Basic Modules#

Usage#

Install VeOmni
Please refer to Install for detailed instructions.

Run Example Script
Verify training startup: (need download the dataset first)

Use plain python scripts:

bash train.sh tasks/deprecated_task/train_torch.py configs/text/qwen2_5.yaml

Use trainer:

bash train.sh tasks/train_text.py configs/text/qwen2_5.yaml

Create Custom Task Directory
train_text.py can be used for most of task pre-training and post-training tasks, you can just modify the train config to complete your task. However, if you want to create a new task, you can copy the train_text.py file from the tasks directory and modify it. like tasks/train_vlm.py

Launch Custom Training
You can overwrite the default arguments in train yaml by passing them to the script.

bash train.sh tasks/your_train_script.py \
    $CONFIG.yaml \
    --model.model_path your_path_to_model \
    --data.train_path your_path_to_dataset \
    --train.checkpoint.output_dir your_path_to_save_checkpoints \
    --train.wandb.project your_project_name \
    --train.wandb.name your_experiment_name

Arguments#

Default Parameter Access:
VeOmni offers a unified argument management system, which can be easily extended to support custom arguments. About the default arguments explanation, you can refer to the Config arguments Explanation. A basic argument example is defined in arguments_types.py.

from dataclasses import dataclass, field
from veomni.arguments import DataArguments, ModelArguments, TrainingArguments, parse_args, VeOmniArguments

@dataclass
class Arguments(VeOmniArguments):
    model: "ModelArguments" = field(default_factory=ModelArguments)
    data: "DataArguments" = field(default_factory=DataArguments)
    train: "TrainingArguments" = field(default_factory=TrainingArguments)

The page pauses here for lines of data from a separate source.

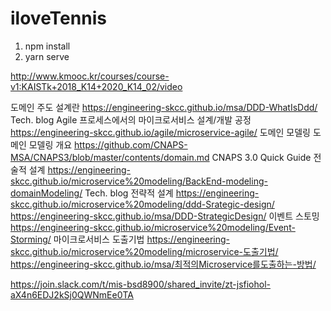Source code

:# iloveTennis

1. npm install
2. yarn serve

http://www.kmooc.kr/courses/course-v1:KAISTk+2018_K14+2020_K14_02/video


도메인 주도 설계란	https://engineering-skcc.github.io/msa/DDD-WhatIsDdd/	Tech. blog
Agile 프로세스에서의 마이크로서비스 설계/개발 공정	https://engineering-skcc.github.io/agile/microservice-agile/
도메인 모델링	도메인 모델링 개요	https://github.com/CNAPS-MSA/CNAPS3/blob/master/contents/domain.md	CNAPS 3.0 Quick Guide
전술적 설계	https://engineering-skcc.github.io/microservice%20modeling/BackEnd-modeling-domainModeling/	Tech. blog
전략적 설계	https://engineering-skcc.github.io/microservice%20modeling/ddd-Srategic-design/
https://engineering-skcc.github.io/msa/DDD-StrategicDesign/
이벤트 스토밍	https://engineering-skcc.github.io/microservice%20modeling/Event-Storming/
마이크로서비스 도출기법	https://engineering-skcc.github.io/microservice%20modeling/microservice-도출기법/
https://engineering-skcc.github.io/msa/최적의Microservice를도출하는-방법/

https://join.slack.com/t/mis-bsd8900/shared_invite/zt-jsfiohol-aX4n6EDJ2kSj0QWNmEe0TA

if __name__ == "__main__":
    args = parse_args(Arguments)
    print(args.train.optimizer.lr)  # Access default arguments

Custom Parameter Extension:
you can extend the default arguments by creating a new class that inherits from the existing class.

@dataclass
class CustomTrainingArguments(TrainingArguments):
    enable_xxx: bool = field(
        default=False,
        metadata={"help": "Enable me if necessary."},
    )

@dataclass
class Arguments(VeOmniArguments):
    model: "ModelArguments" = field(default_factory=ModelArguments)
    data: "DataArguments" = field(default_factory=DataArguments)
    train: "CustomTrainingArguments" = field(default_factory=CustomTrainingArguments)

Parallel State#

VeOmni use torch device mesh to manage all the parallel state, which is useful and concise when working with multi-dimensional parallelism (i.e. 3-D parallel) where parallelism composability is required. You can create the parallel state by calling the init_parallel_state function. and get the parallel state by calling the get_parallel_state function.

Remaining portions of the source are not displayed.